WHAT YOU ARE ASKED TO DO: Omitting all pictures, retype the entries below exactly as given.

(DATA FOR PROCESSING)

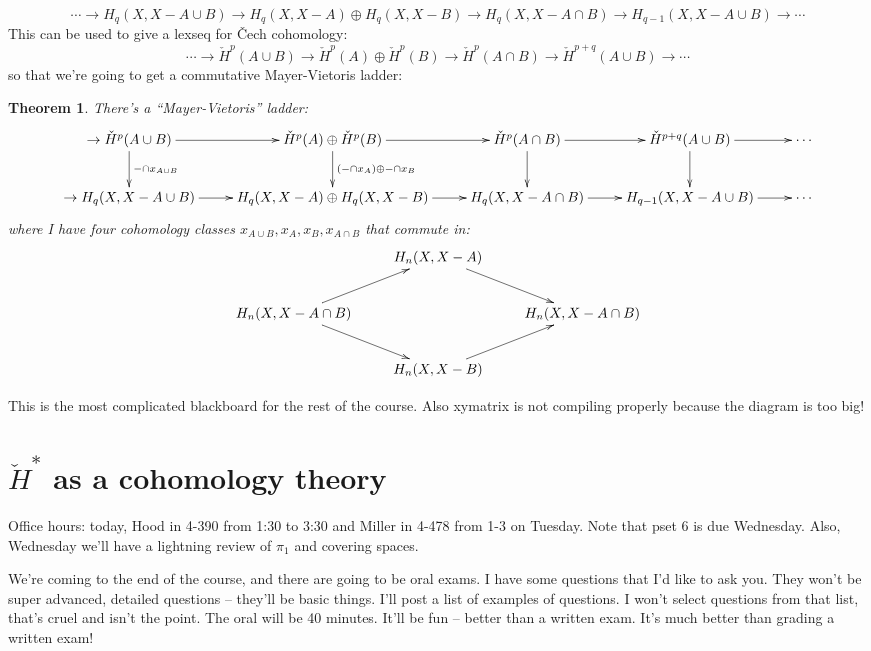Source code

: \documentclass{amsart}
\theoremstyle{theorem}
\newtheorem{theorem}{Theorem}[section]
\theoremstyle{definition}
\newcommand\cHH{\check{H}}
\begin{document}
\begin{equation*}
\cdots\to H_q(X,X-A\cup B)\to H_q(X,X-A)\oplus H_q(X,X-B)\to H_q(X,X-A\cap B)\to H_{q-1}(X,X-A\cup B)\to\cdots
\end{equation*}
This can be used to give a lexseq for \v{C}ech cohomology:
\begin{equation*}
\cdots\to \cHH^p(A\cup B)\to \cHH^p(A)\oplus \cHH^p(B)\to \cHH^p(A\cap B)\to \cHH^{p+q}(A\cup B)\to\cdots
\end{equation*}
so that we're going to get a commutative Mayer-Vietoris ladder:
\begin{theorem}
There's a ``Mayer-Vietoris'' ladder:
\begin{equation*}
\xymatrix{
	\to\cHH^p(A\cup B)\ar[r]\ar[d]^{-\cap x_{A\cup B}} & \cHH^p(A)\oplus \cHH^p(B)\ar[r]\ar[d]^{(-\cap x_A)\oplus -\cap x_B} & \cHH^p(A\cap B)\ar[r]\ar[d] & \cHH^{p+q}(A\cup B)\ar[r]\ar[d] & \cdots\\
	\to H_q(X,X-A\cup B)\ar[r]& H_q(X,X-A)\oplus H_q(X,X-B)\ar[r]& H_q(X,X-A\cap B)\ar[r]& H_{q-1}(X,X-A\cup B)\ar[r]&\cdots
}
\end{equation*}
where I have four cohomology classes $x_{A \cup B},x_A,x_B,x_{A\cap B}$ that commute in:
\begin{equation*}
\xymatrix{
	 & H_n(X,X-A)\ar[dr] & \\
	H_n(X,X-A\cap B)\ar[ur]\ar[dr] & & H_n(X,X-A\cap B)\\
	 & H_n(X,X-B)\ar[ur]
}
\end{equation*}
\end{theorem}
This is the most complicated blackboard for the rest of the course. Also xymatrix is not compiling properly because the diagram is too big!
\section{$\cHH^\ast$ as a cohomology theory}
Office hours: today, Hood in 4-390 from 1:30 to 3:30 and Miller in 4-478 from 1-3 on Tuesday. Note that pset 6 is due Wednesday. Also, Wednesday we'll have a lightning review of $\pi_1$ and covering spaces.

We're coming to the end of the course, and there are going to be oral exams. I have some questions that I'd like to ask you. They won't be super advanced, detailed questions -- they'll be basic things. I'll post a list of examples of questions. I won't select questions from that list, that's cruel and isn't the point. The oral will be 40 minutes. It'll be fun -- better than a written exam. It's much better than grading a written exam!
\end{document}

(End DATA FOR PROCESSING)

WRITTEN ANSWER:
Source code

: \documentclass{amsart}
\theoremstyle{theorem}
\newtheorem{theorem}{Theorem}[section]
\theoremstyle{definition}
\newcommand\cHH{\check{H}}
\begin{document}
\begin{equation*}
\cdots\to H_q(X,X-A\cup B)\to H_q(X,X-A)\oplus H_q(X,X-B)\to H_q(X,X-A\cap B)\to H_{q-1}(X,X-A\cup B)\to\cdots
\end{equation*}
This can be used to give a lexseq for \v{C}ech cohomology:
\begin{equation*}
\cdots\to \cHH^p(A\cup B)\to \cHH^p(A)\oplus \cHH^p(B)\to \cHH^p(A\cap B)\to \cHH^{p+q}(A\cup B)\to\cdots
\end{equation*}
so that we're going to get a commutative Mayer-Vietoris ladder:
\begin{theorem}
There's a ``Mayer-Vietoris'' ladder:
\begin{equation*}
\xymatrix{
	\to\cHH^p(A\cup B)\ar[r]\ar[d]^{-\cap x_{A\cup B}} & \cHH^p(A)\oplus \cHH^p(B)\ar[r]\ar[d]^{(-\cap x_A)\oplus -\cap x_B} & \cHH^p(A\cap B)\ar[r]\ar[d] & \cHH^{p+q}(A\cup B)\ar[r]\ar[d] & \cdots\\
	\to H_q(X,X-A\cup B)\ar[r]& H_q(X,X-A)\oplus H_q(X,X-B)\ar[r]& H_q(X,X-A\cap B)\ar[r]& H_{q-1}(X,X-A\cup B)\ar[r]&\cdots
}
\end{equation*}
where I have four cohomology classes $x_{A \cup B},x_A,x_B,x_{A\cap B}$ that commute in:
\begin{equation*}
\xymatrix{
	 & H_n(X,X-A)\ar[dr] & \\
	H_n(X,X-A\cap B)\ar[ur]\ar[dr] & & H_n(X,X-A\cap B)\\
	 & H_n(X,X-B)\ar[ur]
}
\end{equation*}
\end{theorem}
This is the most complicated blackboard for the rest of the course. Also xymatrix is not compiling properly because the diagram is too big!
\section{$\cHH^\ast$ as a cohomology theory}
Office hours: today, Hood in 4-390 from 1:30 to 3:30 and Miller in 4-478 from 1-3 on Tuesday. Note that pset 6 is due Wednesday. Also, Wednesday we'll have a lightning review of $\pi_1$ and covering spaces.

We're coming to the end of the course, and there are going to be oral exams. I have some questions that I'd like to ask you. They won't be super advanced, detailed questions -- they'll be basic things. I'll post a list of examples of questions. I won't select questions from that list, that's cruel and isn't the point. The oral will be 40 minutes. It'll be fun -- better than a written exam. It's much better than grading a written exam!
\end{document}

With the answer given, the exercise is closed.